• Material for this exercise:
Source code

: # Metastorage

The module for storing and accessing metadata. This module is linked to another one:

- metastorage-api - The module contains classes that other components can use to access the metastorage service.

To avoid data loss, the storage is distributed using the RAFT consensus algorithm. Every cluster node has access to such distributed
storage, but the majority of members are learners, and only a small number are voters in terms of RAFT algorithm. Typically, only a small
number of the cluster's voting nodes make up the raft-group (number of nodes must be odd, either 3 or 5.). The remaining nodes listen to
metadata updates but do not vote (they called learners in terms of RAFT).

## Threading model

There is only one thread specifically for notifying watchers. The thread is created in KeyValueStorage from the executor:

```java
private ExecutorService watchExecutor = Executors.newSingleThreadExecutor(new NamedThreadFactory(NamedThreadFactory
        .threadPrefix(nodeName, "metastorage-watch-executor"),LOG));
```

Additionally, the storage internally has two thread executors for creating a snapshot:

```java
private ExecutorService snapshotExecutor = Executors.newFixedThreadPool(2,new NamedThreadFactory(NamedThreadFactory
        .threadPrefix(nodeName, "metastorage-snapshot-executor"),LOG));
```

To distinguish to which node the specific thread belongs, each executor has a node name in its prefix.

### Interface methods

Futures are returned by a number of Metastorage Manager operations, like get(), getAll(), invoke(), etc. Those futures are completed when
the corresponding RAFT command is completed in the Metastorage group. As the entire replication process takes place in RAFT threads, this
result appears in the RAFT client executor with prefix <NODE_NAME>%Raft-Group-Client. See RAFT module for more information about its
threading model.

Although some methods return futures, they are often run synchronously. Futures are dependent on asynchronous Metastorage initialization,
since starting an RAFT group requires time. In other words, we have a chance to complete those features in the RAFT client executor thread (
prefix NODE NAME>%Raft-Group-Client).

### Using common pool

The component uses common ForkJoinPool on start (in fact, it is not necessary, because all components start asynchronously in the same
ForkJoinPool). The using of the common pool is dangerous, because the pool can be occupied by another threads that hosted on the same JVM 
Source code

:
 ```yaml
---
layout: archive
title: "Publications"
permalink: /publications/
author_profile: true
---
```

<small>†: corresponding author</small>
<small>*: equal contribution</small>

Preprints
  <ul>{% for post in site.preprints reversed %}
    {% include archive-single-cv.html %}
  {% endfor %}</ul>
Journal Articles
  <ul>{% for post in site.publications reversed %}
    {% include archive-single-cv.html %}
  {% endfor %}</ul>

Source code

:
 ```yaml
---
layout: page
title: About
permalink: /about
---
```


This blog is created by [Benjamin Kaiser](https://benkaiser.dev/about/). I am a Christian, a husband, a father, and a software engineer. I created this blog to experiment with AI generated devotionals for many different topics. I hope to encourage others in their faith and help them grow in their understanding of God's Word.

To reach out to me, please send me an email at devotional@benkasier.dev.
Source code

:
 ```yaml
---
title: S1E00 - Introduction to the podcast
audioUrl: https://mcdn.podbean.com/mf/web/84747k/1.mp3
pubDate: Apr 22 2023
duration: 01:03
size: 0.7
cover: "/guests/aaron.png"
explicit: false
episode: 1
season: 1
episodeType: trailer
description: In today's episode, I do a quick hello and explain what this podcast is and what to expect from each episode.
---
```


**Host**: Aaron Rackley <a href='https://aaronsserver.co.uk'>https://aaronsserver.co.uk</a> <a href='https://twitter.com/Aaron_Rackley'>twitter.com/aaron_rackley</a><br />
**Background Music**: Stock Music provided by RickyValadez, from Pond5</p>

• Assignment: With the first line of the records as the start and the line holding "### Using common pool" as the end, please copy exactly those lines and no others.

• Answer below:
Source code

: # Metastorage

The module for storing and accessing metadata. This module is linked to another one:

- metastorage-api - The module contains classes that other components can use to access the metastorage service.

To avoid data loss, the storage is distributed using the RAFT consensus algorithm. Every cluster node has access to such distributed
storage, but the majority of members are learners, and only a small number are voters in terms of RAFT algorithm. Typically, only a small
number of the cluster's voting nodes make up the raft-group (number of nodes must be odd, either 3 or 5.). The remaining nodes listen to
metadata updates but do not vote (they called learners in terms of RAFT).

## Threading model

There is only one thread specifically for notifying watchers. The thread is created in KeyValueStorage from the executor:

```java
private ExecutorService watchExecutor = Executors.newSingleThreadExecutor(new NamedThreadFactory(NamedThreadFactory
        .threadPrefix(nodeName, "metastorage-watch-executor"),LOG));
```

Additionally, the storage internally has two thread executors for creating a snapshot:

```java
private ExecutorService snapshotExecutor = Executors.newFixedThreadPool(2,new NamedThreadFactory(NamedThreadFactory
        .threadPrefix(nodeName, "metastorage-snapshot-executor"),LOG));
```

To distinguish to which node the specific thread belongs, each executor has a node name in its prefix.

### Interface methods

Futures are returned by a number of Metastorage Manager operations, like get(), getAll(), invoke(), etc. Those futures are completed when
the corresponding RAFT command is completed in the Metastorage group. As the entire replication process takes place in RAFT threads, this
result appears in the RAFT client executor with prefix <NODE_NAME>%Raft-Group-Client. See RAFT module for more information about its
threading model.

Although some methods return futures, they are often run synchronously. Futures are dependent on asynchronous Metastorage initialization,
since starting an RAFT group requires time. In other words, we have a chance to complete those features in the RAFT client executor thread (
prefix NODE NAME>%Raft-Group-Client).

### Using common pool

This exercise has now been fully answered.